* **WHAT THIS TASK INVOLVES**
Could you return each line of the material that has "section" in it?
________________________________________
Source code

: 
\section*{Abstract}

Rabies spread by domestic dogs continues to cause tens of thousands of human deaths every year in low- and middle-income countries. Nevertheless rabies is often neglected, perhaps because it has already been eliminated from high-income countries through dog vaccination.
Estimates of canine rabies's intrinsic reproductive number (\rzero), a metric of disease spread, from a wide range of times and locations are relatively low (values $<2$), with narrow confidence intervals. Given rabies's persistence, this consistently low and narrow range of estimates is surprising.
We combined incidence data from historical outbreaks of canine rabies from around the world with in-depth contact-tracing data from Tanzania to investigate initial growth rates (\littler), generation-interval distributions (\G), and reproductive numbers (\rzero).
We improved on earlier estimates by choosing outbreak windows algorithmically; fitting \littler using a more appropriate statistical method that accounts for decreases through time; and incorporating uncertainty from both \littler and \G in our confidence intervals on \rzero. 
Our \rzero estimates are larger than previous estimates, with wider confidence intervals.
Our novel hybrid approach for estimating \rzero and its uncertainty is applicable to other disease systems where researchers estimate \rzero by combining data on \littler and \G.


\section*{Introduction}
________________________________________
* **TASK SOLUTION**
\section*{Abstract}
\section*{Introduction}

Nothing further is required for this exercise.